START RECORDS PROVIDED
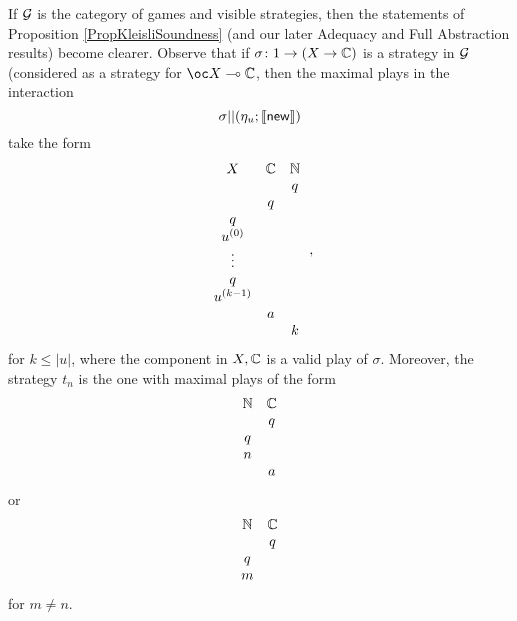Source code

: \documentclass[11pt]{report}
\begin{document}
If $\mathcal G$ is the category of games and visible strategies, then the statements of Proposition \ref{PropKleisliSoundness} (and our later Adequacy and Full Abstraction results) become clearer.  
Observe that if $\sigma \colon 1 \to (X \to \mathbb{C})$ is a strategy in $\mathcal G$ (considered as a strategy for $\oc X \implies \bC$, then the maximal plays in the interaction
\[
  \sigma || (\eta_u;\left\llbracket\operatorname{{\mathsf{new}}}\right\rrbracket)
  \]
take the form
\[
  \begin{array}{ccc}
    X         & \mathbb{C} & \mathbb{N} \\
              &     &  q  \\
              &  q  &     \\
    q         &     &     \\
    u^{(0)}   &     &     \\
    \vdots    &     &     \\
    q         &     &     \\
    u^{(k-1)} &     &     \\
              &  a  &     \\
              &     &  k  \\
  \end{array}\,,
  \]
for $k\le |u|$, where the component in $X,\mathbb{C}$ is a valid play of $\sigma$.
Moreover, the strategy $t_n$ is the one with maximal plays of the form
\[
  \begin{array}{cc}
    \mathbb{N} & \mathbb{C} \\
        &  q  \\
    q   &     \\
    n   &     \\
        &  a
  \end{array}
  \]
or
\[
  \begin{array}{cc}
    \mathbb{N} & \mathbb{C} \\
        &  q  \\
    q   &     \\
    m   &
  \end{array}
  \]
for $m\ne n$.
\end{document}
END RECORDS PROVIDED
START RECORDS PROVIDED
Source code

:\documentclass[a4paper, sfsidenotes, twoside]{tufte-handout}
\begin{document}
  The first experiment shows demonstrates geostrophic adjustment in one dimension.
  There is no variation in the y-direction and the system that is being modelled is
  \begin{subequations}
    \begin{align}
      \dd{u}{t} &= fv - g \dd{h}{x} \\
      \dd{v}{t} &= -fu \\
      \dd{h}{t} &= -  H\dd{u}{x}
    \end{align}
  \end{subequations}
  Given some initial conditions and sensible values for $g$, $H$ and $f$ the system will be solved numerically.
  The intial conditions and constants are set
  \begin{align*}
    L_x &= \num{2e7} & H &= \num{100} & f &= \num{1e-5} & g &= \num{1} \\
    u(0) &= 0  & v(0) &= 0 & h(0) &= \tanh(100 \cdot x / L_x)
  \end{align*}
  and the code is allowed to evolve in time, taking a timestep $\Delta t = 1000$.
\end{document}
END RECORDS PROVIDED
For each line above that contains "align", make a copy.

    \begin{align}
    \end{align}
  \begin{align*}
  \end{align*}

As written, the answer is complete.